Privacy is becoming a large problem in the internet and encryption will likely be part of the solution. Without encryption, the ownership of data is on the service provider instead of the person.
Privacy is a feature just like free storage. One day, privacy can be available to the masses just like storage is today. (also think back how many people actually wanted or needed multiple gb of free storage for their emails until one was provided by a service like gmail)

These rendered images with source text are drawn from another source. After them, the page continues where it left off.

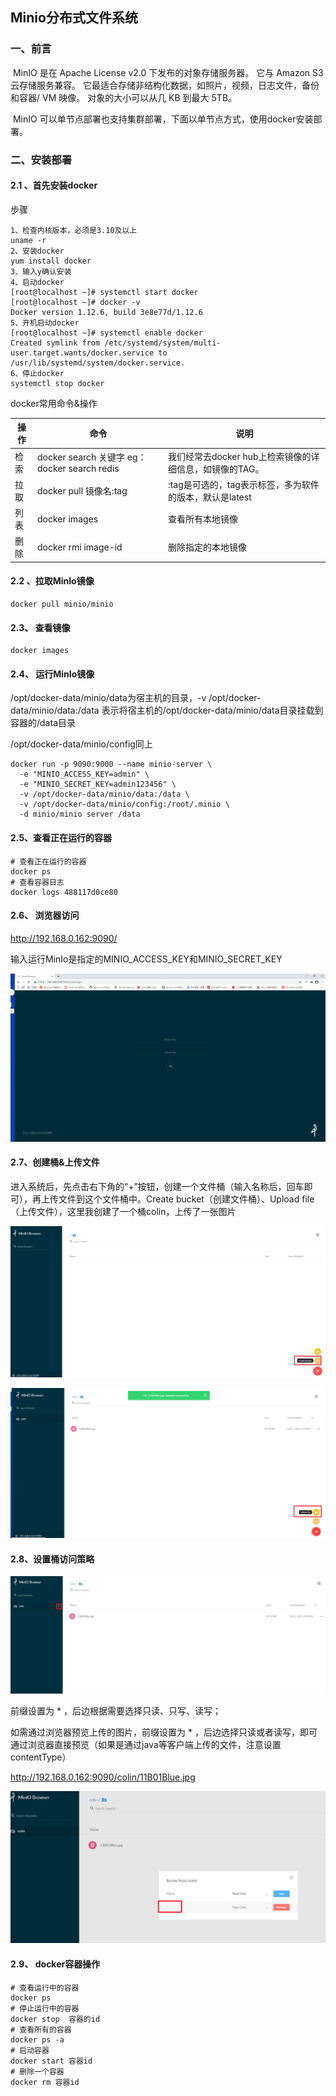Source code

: ## Minio分布式文件系统

### 一、前言

​	MinIO 是在 Apache License v2.0 下发布的对象存储服务器。 它与 Amazon S3 云存储服务兼容。 它最适合存储非结构化数据，如照片，视频，日志文件，备份和容器/ VM 映像。 对象的大小可以从几 KB 到最大 5TB。

​	MinIO 可以单节点部署也支持集群部署，下面以单节点方式，使用docker安装部署。

### 二、安装部署

#### 2.1 、首先安装docker

步骤

```shell
1、检查内核版本，必须是3.10及以上
uname -r
2、安装docker
yum install docker
3、输入y确认安装
4、启动docker
[root@localhost ~]# systemctl start docker
[root@localhost ~]# docker -v
Docker version 1.12.6, build 3e8e77d/1.12.6
5、开机启动docker
[root@localhost ~]# systemctl enable docker
Created symlink from /etc/systemd/system/multi-user.target.wants/docker.service to /usr/lib/systemd/system/docker.service.
6、停止docker
systemctl stop docker
```

docker常用命令&操作

| 操作 | 命令                                            | 说明                                                     |
| ---- | ----------------------------------------------- | -------------------------------------------------------- |
| 检索 | docker  search 关键字  eg：docker  search redis | 我们经常去docker  hub上检索镜像的详细信息，如镜像的TAG。 |
| 拉取 | docker pull 镜像名:tag                          | :tag是可选的，tag表示标签，多为软件的版本，默认是latest  |
| 列表 | docker images                                   | 查看所有本地镜像                                         |
| 删除 | docker rmi image-id                             | 删除指定的本地镜像                                       |

#### 2.2 、拉取MinIo镜像

``` shell
docker pull minio/minio
```

#### 2.3、 查看镜像

``` shell
docker images
```

#### 2.4、 运行MinIo镜像

/opt/docker-data/minio/data为宿主机的目录，-v /opt/docker-data/minio/data:/data 表示将宿主机的/opt/docker-data/minio/data目录挂载到容器的/data目录

/opt/docker-data/minio/config同上

``` shell
docker run -p 9090:9000 --name minio-server \
  -e "MINIO_ACCESS_KEY=admin" \
  -e "MINIO_SECRET_KEY=admin123456" \
  -v /opt/docker-data/minio/data:/data \
  -v /opt/docker-data/minio/config:/root/.minio \
  -d minio/minio server /data
```

#### 2.5、查看正在运行的容器

``` shell
# 查看正在运行的容器
docker ps
# 查看容器日志
docker logs 488117d0ce80
```

#### 2.6、 浏览器访问

http://192.168.0.162:9090/

输入运行MinIo是指定的MINIO_ACCESS_KEY和MINIO_SECRET_KEY

![login](images/login.png)

#### 2.7、创建桶&上传文件

​	进入系统后，先点击右下角的“+”按钮，创建一个文件桶（输入名称后，回车即可），再上传文件到这个文件桶中。Create bucket（创建文件桶）、Upload file（上传文件），这里我创建了一个桶colin，上传了一张图片

![createBucket](images/createBucket.png)

![uploadFile](images/uploadFile.png)

#### 2.8、设置桶访问策略

![editPolicy](images/editPolicy.png)

前缀设置为 * ，后边根据需要选择只读、只写、读写；

如需通过浏览器预览上传的图片，前缀设置为 * ，后边选择只读或者读写，即可通过浏览器直接预览（如果是通过java等客户端上传的文件，注意设置contentType）

http://192.168.0.162:9090/colin/11B01Blue.jpg

![editPolicy2](images/editPolicy2.png)

#### 2.9、 docker容器操作

``` shell
# 查看运行中的容器
docker ps
# 停止运行中的容器
docker stop  容器的id
# 查看所有的容器
docker ps -a
# 启动容器
docker start 容器id
# 删除一个容器
docker rm 容器id
```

This is wrong. SOX compliant fortune 500 companies can't legally use dropbox due to confidentiality requirements. Adding encryption would fix the confidentiality issues.
The BIGGEST deepest pockets would pay handsomely for this.
How would you verify that they never got your encryption key? You installed their software on your computer. How can you be sure it never sent your key to their server?
The same way you can be sure that any of the hundreds or thousands of other programs installed on your computer are not keylogging and sending your passphrases and plans for world domination to the NSA, Bilderberg Group, and the Russian mob.
That is to say, you can't be sure. However, Dropbox is a company in good legal standing, and they have a lot to lose if they offered client side encryption and then leaked the passphrase.
Spideroak (definitely) and Backblaze (I think?) already have client software which offers client side encryption. Whether you trust them is up to you.
I'm launching a product shortly that offers exactly this feature to Dropbox (or Google Drive, SkyDrive, ...). It's a native OSX and Windows app that keeps the keys on the users' computer and transparently encrypts and decrypts files before they're sent to your cloud storage provider.
The product is in beta right now but I'd love some more people to try it out. If you sign up at http://safeboxapp.com, you'll get a download link to try it out.
Unlike BoxCryptor, it's not based on an encrypted volume. Instead, files and directories in a designated folder are individually encrypted (much like Dropbox).
I would too. I would pay maybe $100+ a year for this, even for only 4GB or whatever I currently have on Dropbox. But maybe this still wouldn't be profitable to develop if only a small group of paranoid users would buy it.